Salon interview with Dawkins

October 22, 2009 • 11:40 am

In case you don’t read Salon, today’s issue has both a print and a video interview with Dawkins about his latest book, The Greatest Show on Earth.  Of course the reviewer can’t stay away from Dawkins’s atheism:

In the past few years, especially with “The God Delusion,” you’ve become sort of an evangelist for the atheist movement. How have you dealt with becoming a more polarizing figure over the past few years?

I don’t quite know why it should be polarizing. I like to think “The God Delusion” is a humorous book.
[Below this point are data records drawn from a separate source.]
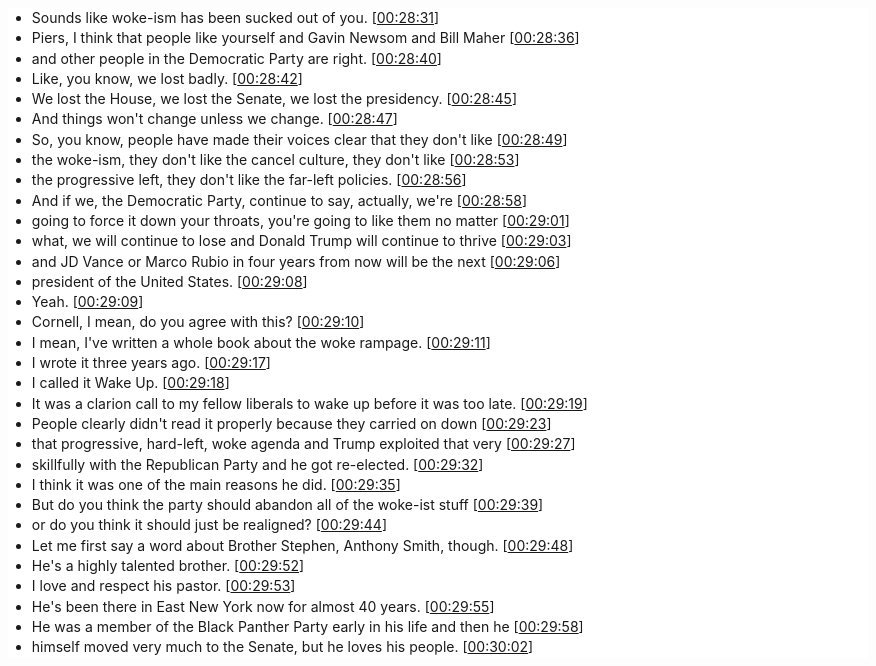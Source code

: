 *  Sounds like woke-ism has been sucked out of you. [[00:28:31](https://www.youtube.com/watch?v=S9L64k8D0PY&t=1711.2s)]
*  Piers, I think that people like yourself and Gavin Newsom and Bill Maher [[00:28:36](https://www.youtube.com/watch?v=S9L64k8D0PY&t=1716.2s)]
*  and other people in the Democratic Party are right. [[00:28:40](https://www.youtube.com/watch?v=S9L64k8D0PY&t=1720.4s)]
*  Like, you know, we lost badly. [[00:28:42](https://www.youtube.com/watch?v=S9L64k8D0PY&t=1722.6s)]
*  We lost the House, we lost the Senate, we lost the presidency. [[00:28:45](https://www.youtube.com/watch?v=S9L64k8D0PY&t=1725.2s)]
*  And things won't change unless we change. [[00:28:47](https://www.youtube.com/watch?v=S9L64k8D0PY&t=1727.8s)]
*  So, you know, people have made their voices clear that they don't like [[00:28:49](https://www.youtube.com/watch?v=S9L64k8D0PY&t=1729.8s)]
*  the woke-ism, they don't like the cancel culture, they don't like [[00:28:53](https://www.youtube.com/watch?v=S9L64k8D0PY&t=1733.6s)]
*  the progressive left, they don't like the far-left policies. [[00:28:56](https://www.youtube.com/watch?v=S9L64k8D0PY&t=1736.0s)]
*  And if we, the Democratic Party, continue to say, actually, we're [[00:28:58](https://www.youtube.com/watch?v=S9L64k8D0PY&t=1738.3999999999999s)]
*  going to force it down your throats, you're going to like them no matter [[00:29:01](https://www.youtube.com/watch?v=S9L64k8D0PY&t=1741.0s)]
*  what, we will continue to lose and Donald Trump will continue to thrive [[00:29:03](https://www.youtube.com/watch?v=S9L64k8D0PY&t=1743.0s)]
*  and JD Vance or Marco Rubio in four years from now will be the next [[00:29:06](https://www.youtube.com/watch?v=S9L64k8D0PY&t=1746.2s)]
*  president of the United States. [[00:29:08](https://www.youtube.com/watch?v=S9L64k8D0PY&t=1748.6s)]
*  Yeah. [[00:29:09](https://www.youtube.com/watch?v=S9L64k8D0PY&t=1749.6s)]
*  Cornell, I mean, do you agree with this? [[00:29:10](https://www.youtube.com/watch?v=S9L64k8D0PY&t=1750.6s)]
*  I mean, I've written a whole book about the woke rampage. [[00:29:11](https://www.youtube.com/watch?v=S9L64k8D0PY&t=1751.8s)]
*  I wrote it three years ago. [[00:29:17](https://www.youtube.com/watch?v=S9L64k8D0PY&t=1757.3999999999999s)]
*  I called it Wake Up. [[00:29:18](https://www.youtube.com/watch?v=S9L64k8D0PY&t=1758.3999999999999s)]
*  It was a clarion call to my fellow liberals to wake up before it was too late. [[00:29:19](https://www.youtube.com/watch?v=S9L64k8D0PY&t=1759.3999999999999s)]
*  People clearly didn't read it properly because they carried on down [[00:29:23](https://www.youtube.com/watch?v=S9L64k8D0PY&t=1763.8s)]
*  that progressive, hard-left, woke agenda and Trump exploited that very [[00:29:27](https://www.youtube.com/watch?v=S9L64k8D0PY&t=1767.3999999999999s)]
*  skillfully with the Republican Party and he got re-elected. [[00:29:32](https://www.youtube.com/watch?v=S9L64k8D0PY&t=1772.6s)]
*  I think it was one of the main reasons he did. [[00:29:35](https://www.youtube.com/watch?v=S9L64k8D0PY&t=1775.8s)]
*  But do you think the party should abandon all of the woke-ist stuff [[00:29:39](https://www.youtube.com/watch?v=S9L64k8D0PY&t=1779.2s)]
*  or do you think it should just be realigned? [[00:29:44](https://www.youtube.com/watch?v=S9L64k8D0PY&t=1784.6s)]
*  Let me first say a word about Brother Stephen, Anthony Smith, though. [[00:29:48](https://www.youtube.com/watch?v=S9L64k8D0PY&t=1788.6s)]
*  He's a highly talented brother. [[00:29:52](https://www.youtube.com/watch?v=S9L64k8D0PY&t=1792.0s)]
*  I love and respect his pastor. [[00:29:53](https://www.youtube.com/watch?v=S9L64k8D0PY&t=1793.8s)]
*  He's been there in East New York now for almost 40 years. [[00:29:55](https://www.youtube.com/watch?v=S9L64k8D0PY&t=1795.8s)]
*  He was a member of the Black Panther Party early in his life and then he [[00:29:58](https://www.youtube.com/watch?v=S9L64k8D0PY&t=1798.6s)]
*  himself moved very much to the Senate, but he loves his people. [[00:30:02](https://www.youtube.com/watch?v=S9L64k8D0PY&t=1802.4s)]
I think actually it’s full of laughs. And people who describe it as a polarizing book or as an aggressive book, it’s just that very often they haven’t read it. They’ve read other people reacting to it. It is true that religious people do react to any kind of criticism as almost a personal insult, it’s almost as if you’re saying their face is ugly or something, and so that has put out the idea that “The God Delusion” is an aggressive book. You’ve heard words like strident and shrill, as well. I’d like to suggest that actually it’s quite a funny book.

Do you regret having that kind of reputation? Do you feel like it’s handicapping you in the future — that you’ll always be seen as having a certain kind of agenda in mind?
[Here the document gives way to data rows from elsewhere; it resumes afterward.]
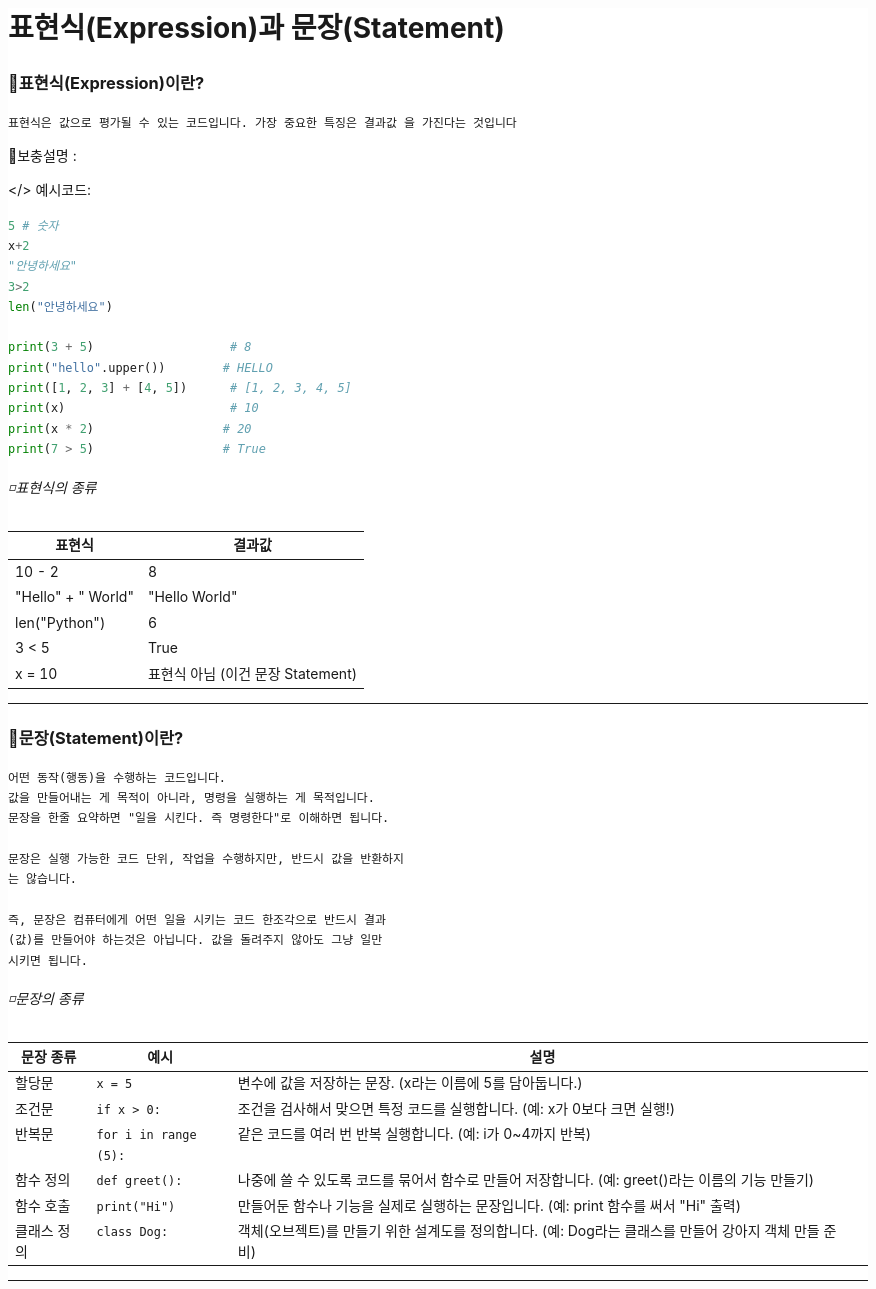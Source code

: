 # 표현식(Expression)과 문장(Statement)  

### 🔹표현식(Expression)이란?
	표현식은 값으로 평가될 수 있는 코드입니다. 가장 중요한 특징은 결과값 을 가진다는 것입니다

🧾보충설명 :
	  

</> 예시코드: 
```python
5 # 숫자
x+2
"안녕하세요"
3>2
len("안녕하세요")

print(3 + 5)                   # 8
print("hello".upper())        # HELLO
print([1, 2, 3] + [4, 5])      # [1, 2, 3, 4, 5]
print(x)                       # 10
print(x * 2)                  # 20
print(7 > 5)                  # True
```

###### ◽표현식의 종류
| 표현식                | 결과값                      |
| ------------------ | ------------------------ |
| 10 - 2             | 8                        |
| "Hello" + " World" | "Hello World"            |
| len("Python")      | 6                        |
| 3 < 5              | True                     |
| x = 10             | 표현식 아님 (이건 문장 Statement) |

---

### 🔹문장(Statement)이란?
    어떤 동작(행동)을 수행하는 코드입니다. 
    값을 만들어내는 게 목적이 아니라, 명령을 실행하는 게 목적입니다.
    문장을 한줄 요약하면 "일을 시킨다. 즉 명령한다"로 이해하면 됩니다.

    문장은 실행 가능한 코드 단위, 작업을 수행하지만, 반드시 값을 반환하지
    는 않습니다.

    즉, 문장은 컴퓨터에게 어떤 일을 시키는 코드 한조각으로 반드시 결과
    (값)를 만들어야 하는것은 아닙니다. 값을 돌려주지 않아도 그냥 일만 
    시키면 됩니다.

###### ◽문장의 종류
| 문장 종류  | 예시                   | 설명                                                            |     |
| ------ | -------------------- | ------------------------------------------------------------- | --- |
| 할당문    | `x = 5`              | 변수에 값을 저장하는 문장. (x라는 이름에 5를 담아둡니다.)                           |     |
| 조건문    | `if x > 0:`          | 조건을 검사해서 맞으면 특정 코드를 실행합니다. (예: x가 0보다 크면 실행!)                 |     |
| 반복문    | `for i in range(5):` | 같은 코드를 여러 번 반복 실행합니다. (예: i가 0~4까지 반복)                        |     |
| 함수 정의  | `def greet():`       | 나중에 쓸 수 있도록 코드를 묶어서 함수로 만들어 저장합니다. (예: greet()라는 이름의 기능 만들기)  |     |
| 함수 호출  | `print("Hi")`        | 만들어둔 함수나 기능을 실제로 실행하는 문장입니다. (예: print 함수를 써서 "Hi" 출력)        |     |
| 클래스 정의 | `class Dog:`         | 객체(오브젝트)를 만들기 위한 설계도를 정의합니다. (예: Dog라는 클래스를 만들어 강아지 객체 만들 준비) |     |

---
Yes, I think it’s unfortunate. I think it comes from people who haven’t actually read the book, or who haven’t actually met me personally, and so I’m described as a very aggressive, strident person, which I’m not.

And he isn’t.

_____________

Oh, curiously enough, the Socialist Party of the UK has published a joint review of The Greatest Show on Earth and Why Evolution is True.  Let a hundred evolution books blossom!

35 thoughts on “Salon interview with Dawkins

  1. I have read “The God Delusion” and I REALLY liked it. I thought it was great.

    But FUNNY?

    I guess I’ll have to re-read it, because I missed THAT part!
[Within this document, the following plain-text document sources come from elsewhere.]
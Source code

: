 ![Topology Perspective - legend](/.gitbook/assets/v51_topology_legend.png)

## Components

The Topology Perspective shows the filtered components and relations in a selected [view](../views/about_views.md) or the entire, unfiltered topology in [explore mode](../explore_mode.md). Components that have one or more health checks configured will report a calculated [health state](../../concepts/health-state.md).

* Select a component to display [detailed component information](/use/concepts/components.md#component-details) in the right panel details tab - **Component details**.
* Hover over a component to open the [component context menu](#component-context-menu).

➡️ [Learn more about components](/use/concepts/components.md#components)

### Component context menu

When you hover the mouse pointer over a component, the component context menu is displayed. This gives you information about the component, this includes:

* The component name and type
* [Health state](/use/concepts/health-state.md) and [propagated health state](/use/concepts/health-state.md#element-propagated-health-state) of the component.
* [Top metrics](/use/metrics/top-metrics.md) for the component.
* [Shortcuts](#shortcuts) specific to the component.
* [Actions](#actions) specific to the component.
      1. To be quite honest I didn’t think The God Delussion was funny when I read it but then I got the audio book. For some strange reason hearing the emphasis on the words, narrated by Richard and Lalla, do add a certain humour to it. I wouldn’t say it’s hysterical but it is funny. I did giggle at a few points.

  2. I think it’s funny but because he says things that aren’t said in “polite” company, which is a point of the book, people think it’s rude or harsh. Hopefully, one day, TGD will be seen as passe and the new-new atheist critiques will be strident but no one will be bothered by the election of the latest atheist president…..

  3. Maybe they get that idea from writing like this:

    TM [to Dawkins]: You quote physicist Steven Weinberg: “Religion is an insult to human dignity. Without it, you’d have good people doing good things and evil people doing evil things. For good people to do evil things, it takes religion.”

    alternet.org/story/46566/

    Which is hardly correct, as many “good people” have done evil for the sake of ideology, which often substitutes rather easily for theology, and vice-versa. It’s not hard to criticize religion without making such sweeping and incorrect judgments.

    Glen Davidson
    http://tinyurl.com/mxaa3p

    1. “Religion is an insult to human dignity. Without it, you’d have good people doing good things and evil people doing evil things. For good people to do evil things, it takes religion OR ANY OTHER FORM OF BLIND FAITH/IDEOLOGY.”

      There, it’s still correct, just a bit more accurate.

  4. And this isn’t polarizing?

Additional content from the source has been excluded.